Task description: For this exercise, reproduce the entries below exactly, but only from the line containing "trimestre en la región suroeste." through the line containing "## [Menú principal](../README.md)", both included.

Extracted data:

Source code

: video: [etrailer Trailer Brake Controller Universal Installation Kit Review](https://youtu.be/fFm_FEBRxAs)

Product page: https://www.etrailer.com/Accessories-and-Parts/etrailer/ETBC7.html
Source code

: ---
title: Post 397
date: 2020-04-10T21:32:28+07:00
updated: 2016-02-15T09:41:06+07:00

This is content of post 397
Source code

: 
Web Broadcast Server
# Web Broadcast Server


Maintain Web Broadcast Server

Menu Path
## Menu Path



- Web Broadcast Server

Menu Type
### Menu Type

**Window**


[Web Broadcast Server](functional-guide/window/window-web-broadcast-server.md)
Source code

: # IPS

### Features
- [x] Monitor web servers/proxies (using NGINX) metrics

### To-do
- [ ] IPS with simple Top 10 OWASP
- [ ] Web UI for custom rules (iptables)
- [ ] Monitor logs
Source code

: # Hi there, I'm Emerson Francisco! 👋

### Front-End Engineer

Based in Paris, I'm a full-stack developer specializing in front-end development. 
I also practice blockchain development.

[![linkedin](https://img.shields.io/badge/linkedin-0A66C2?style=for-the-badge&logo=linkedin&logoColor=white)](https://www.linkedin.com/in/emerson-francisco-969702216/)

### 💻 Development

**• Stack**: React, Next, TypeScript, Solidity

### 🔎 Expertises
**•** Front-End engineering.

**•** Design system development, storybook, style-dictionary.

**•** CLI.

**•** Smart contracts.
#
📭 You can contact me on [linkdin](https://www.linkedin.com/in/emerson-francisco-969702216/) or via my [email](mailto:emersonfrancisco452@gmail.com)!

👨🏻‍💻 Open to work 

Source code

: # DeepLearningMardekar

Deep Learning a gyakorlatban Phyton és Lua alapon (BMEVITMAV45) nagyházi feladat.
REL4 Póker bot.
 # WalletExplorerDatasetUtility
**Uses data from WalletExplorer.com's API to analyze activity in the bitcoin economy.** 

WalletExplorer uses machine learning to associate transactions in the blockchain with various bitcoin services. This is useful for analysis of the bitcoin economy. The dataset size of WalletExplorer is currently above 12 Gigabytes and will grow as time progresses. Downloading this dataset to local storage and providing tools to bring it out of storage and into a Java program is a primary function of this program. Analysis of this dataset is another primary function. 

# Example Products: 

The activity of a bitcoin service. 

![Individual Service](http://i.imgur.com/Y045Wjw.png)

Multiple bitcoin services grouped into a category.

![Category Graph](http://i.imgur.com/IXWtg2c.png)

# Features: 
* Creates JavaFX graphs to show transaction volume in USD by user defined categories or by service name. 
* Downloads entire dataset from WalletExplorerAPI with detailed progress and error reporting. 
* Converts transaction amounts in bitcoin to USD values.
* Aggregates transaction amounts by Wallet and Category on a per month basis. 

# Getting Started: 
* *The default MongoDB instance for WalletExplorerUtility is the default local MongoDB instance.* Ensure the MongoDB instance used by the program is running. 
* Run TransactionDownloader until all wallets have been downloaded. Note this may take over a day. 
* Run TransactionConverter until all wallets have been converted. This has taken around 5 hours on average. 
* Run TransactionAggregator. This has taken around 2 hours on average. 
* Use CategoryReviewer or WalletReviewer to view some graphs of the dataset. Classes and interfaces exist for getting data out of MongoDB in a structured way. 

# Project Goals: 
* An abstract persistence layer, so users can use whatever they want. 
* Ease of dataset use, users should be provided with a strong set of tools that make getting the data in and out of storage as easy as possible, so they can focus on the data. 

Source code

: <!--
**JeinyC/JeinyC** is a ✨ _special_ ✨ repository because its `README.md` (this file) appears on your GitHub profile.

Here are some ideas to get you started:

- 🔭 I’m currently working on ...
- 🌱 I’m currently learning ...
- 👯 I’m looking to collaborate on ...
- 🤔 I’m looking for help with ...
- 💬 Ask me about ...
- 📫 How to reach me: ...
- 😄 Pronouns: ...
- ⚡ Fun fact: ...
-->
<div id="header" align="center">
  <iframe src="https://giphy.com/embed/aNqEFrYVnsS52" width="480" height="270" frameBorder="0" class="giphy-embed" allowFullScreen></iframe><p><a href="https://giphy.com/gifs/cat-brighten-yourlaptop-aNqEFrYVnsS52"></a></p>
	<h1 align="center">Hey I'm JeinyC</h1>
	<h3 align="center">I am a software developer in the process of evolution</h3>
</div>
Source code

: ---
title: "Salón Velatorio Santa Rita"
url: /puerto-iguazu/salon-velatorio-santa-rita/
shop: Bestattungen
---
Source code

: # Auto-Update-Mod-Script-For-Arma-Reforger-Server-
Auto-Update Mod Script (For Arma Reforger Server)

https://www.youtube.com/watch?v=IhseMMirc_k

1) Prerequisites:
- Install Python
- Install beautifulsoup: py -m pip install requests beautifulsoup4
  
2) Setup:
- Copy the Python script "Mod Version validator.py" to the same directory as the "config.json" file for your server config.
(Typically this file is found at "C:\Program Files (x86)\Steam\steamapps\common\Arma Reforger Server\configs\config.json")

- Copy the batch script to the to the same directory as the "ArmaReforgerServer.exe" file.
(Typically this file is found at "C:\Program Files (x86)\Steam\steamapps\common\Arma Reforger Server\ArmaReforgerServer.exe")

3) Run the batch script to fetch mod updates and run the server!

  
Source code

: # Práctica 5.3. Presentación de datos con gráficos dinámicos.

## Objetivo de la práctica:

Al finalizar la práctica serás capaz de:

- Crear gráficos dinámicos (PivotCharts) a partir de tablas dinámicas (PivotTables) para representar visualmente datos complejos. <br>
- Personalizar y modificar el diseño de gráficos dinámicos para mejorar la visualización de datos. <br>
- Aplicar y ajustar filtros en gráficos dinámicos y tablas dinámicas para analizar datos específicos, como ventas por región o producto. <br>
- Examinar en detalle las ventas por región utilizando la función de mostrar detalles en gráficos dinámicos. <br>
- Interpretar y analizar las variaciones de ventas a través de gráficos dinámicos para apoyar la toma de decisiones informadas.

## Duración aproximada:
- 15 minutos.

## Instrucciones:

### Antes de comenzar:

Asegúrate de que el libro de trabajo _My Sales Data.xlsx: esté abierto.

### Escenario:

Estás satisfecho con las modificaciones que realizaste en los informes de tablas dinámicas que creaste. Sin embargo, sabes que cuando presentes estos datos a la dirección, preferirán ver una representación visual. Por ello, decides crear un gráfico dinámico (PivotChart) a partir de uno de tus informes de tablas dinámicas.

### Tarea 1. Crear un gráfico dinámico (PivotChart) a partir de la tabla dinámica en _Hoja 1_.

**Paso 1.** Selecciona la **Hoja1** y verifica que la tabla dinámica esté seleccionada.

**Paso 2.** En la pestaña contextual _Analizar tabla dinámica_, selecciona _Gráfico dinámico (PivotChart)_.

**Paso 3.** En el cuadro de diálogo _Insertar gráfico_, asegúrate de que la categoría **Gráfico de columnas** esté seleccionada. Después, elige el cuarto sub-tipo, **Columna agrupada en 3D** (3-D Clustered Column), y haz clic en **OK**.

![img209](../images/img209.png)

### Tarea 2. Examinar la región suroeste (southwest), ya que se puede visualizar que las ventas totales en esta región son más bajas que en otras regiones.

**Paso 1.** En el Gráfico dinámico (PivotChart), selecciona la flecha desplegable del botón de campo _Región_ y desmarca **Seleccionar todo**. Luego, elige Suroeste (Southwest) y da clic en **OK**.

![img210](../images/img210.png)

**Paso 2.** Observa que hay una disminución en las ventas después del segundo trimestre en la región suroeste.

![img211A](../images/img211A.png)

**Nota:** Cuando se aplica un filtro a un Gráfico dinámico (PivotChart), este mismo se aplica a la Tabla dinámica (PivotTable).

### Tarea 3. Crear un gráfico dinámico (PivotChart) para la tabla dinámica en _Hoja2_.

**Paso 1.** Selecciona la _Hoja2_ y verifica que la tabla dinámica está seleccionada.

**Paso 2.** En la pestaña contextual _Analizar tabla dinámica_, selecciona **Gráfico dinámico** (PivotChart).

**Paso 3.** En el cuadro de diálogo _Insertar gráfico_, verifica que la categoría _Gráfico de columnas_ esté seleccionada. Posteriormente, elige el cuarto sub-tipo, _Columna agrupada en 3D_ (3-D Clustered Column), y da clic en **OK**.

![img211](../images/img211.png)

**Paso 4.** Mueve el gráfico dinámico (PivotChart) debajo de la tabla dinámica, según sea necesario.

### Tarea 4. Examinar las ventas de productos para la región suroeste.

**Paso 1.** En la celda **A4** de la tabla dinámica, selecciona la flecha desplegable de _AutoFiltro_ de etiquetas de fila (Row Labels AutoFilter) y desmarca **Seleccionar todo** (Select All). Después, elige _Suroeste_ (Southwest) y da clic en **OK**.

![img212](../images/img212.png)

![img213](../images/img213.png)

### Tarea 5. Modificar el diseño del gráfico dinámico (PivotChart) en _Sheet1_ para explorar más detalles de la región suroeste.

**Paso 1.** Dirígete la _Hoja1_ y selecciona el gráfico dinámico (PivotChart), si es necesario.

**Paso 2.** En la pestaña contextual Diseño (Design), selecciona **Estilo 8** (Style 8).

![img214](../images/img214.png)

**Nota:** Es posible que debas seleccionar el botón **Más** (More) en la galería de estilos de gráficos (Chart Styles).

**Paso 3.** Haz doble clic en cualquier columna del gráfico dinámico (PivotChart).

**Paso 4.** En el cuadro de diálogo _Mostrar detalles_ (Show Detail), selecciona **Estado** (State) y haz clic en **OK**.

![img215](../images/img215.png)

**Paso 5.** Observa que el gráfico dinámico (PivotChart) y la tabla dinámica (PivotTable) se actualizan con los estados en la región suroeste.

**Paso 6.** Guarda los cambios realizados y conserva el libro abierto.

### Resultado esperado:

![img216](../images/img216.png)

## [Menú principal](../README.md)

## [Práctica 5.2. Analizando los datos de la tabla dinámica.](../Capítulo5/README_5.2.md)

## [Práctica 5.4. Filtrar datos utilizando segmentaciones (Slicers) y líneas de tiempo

Solved exercise:
**Paso 2.** Observa que hay una disminución en las ventas después del segundo trimestre en la región suroeste.

![img211A](../images/img211A.png)

**Nota:** Cuando se aplica un filtro a un Gráfico dinámico (PivotChart), este mismo se aplica a la Tabla dinámica (PivotTable).

### Tarea 3. Crear un gráfico dinámico (PivotChart) para la tabla dinámica en _Hoja2_.

**Paso 1.** Selecciona la _Hoja2_ y verifica que la tabla dinámica está seleccionada.

**Paso 2.** En la pestaña contextual _Analizar tabla dinámica_, selecciona **Gráfico dinámico** (PivotChart).

**Paso 3.** En el cuadro de diálogo _Insertar gráfico_, verifica que la categoría _Gráfico de columnas_ esté seleccionada. Posteriormente, elige el cuarto sub-tipo, _Columna agrupada en 3D_ (3-D Clustered Column), y da clic en **OK**.

![img211](../images/img211.png)

**Paso 4.** Mueve el gráfico dinámico (PivotChart) debajo de la tabla dinámica, según sea necesario.

### Tarea 4. Examinar las ventas de productos para la región suroeste.

**Paso 1.** En la celda **A4** de la tabla dinámica, selecciona la flecha desplegable de _AutoFiltro_ de etiquetas de fila (Row Labels AutoFilter) y desmarca **Seleccionar todo** (Select All). Después, elige _Suroeste_ (Southwest) y da clic en **OK**.

![img212](../images/img212.png)

![img213](../images/img213.png)

### Tarea 5. Modificar el diseño del gráfico dinámico (PivotChart) en _Sheet1_ para explorar más detalles de la región suroeste.

**Paso 1.** Dirígete la _Hoja1_ y selecciona el gráfico dinámico (PivotChart), si es necesario.

**Paso 2.** En la pestaña contextual Diseño (Design), selecciona **Estilo 8** (Style 8).

![img214](../images/img214.png)

**Nota:** Es posible que debas seleccionar el botón **Más** (More) en la galería de estilos de gráficos (Chart Styles).

**Paso 3.** Haz doble clic en cualquier columna del gráfico dinámico (PivotChart).

**Paso 4.** En el cuadro de diálogo _Mostrar detalles_ (Show Detail), selecciona **Estado** (State) y haz clic en **OK**.

![img215](../images/img215.png)

**Paso 5.** Observa que el gráfico dinámico (PivotChart) y la tabla dinámica (PivotTable) se actualizan con los estados en la región suroeste.

**Paso 6.** Guarda los cambios realizados y conserva el libro abierto.

### Resultado esperado:

![img216](../images/img216.png)

## [Menú principal](../README.md)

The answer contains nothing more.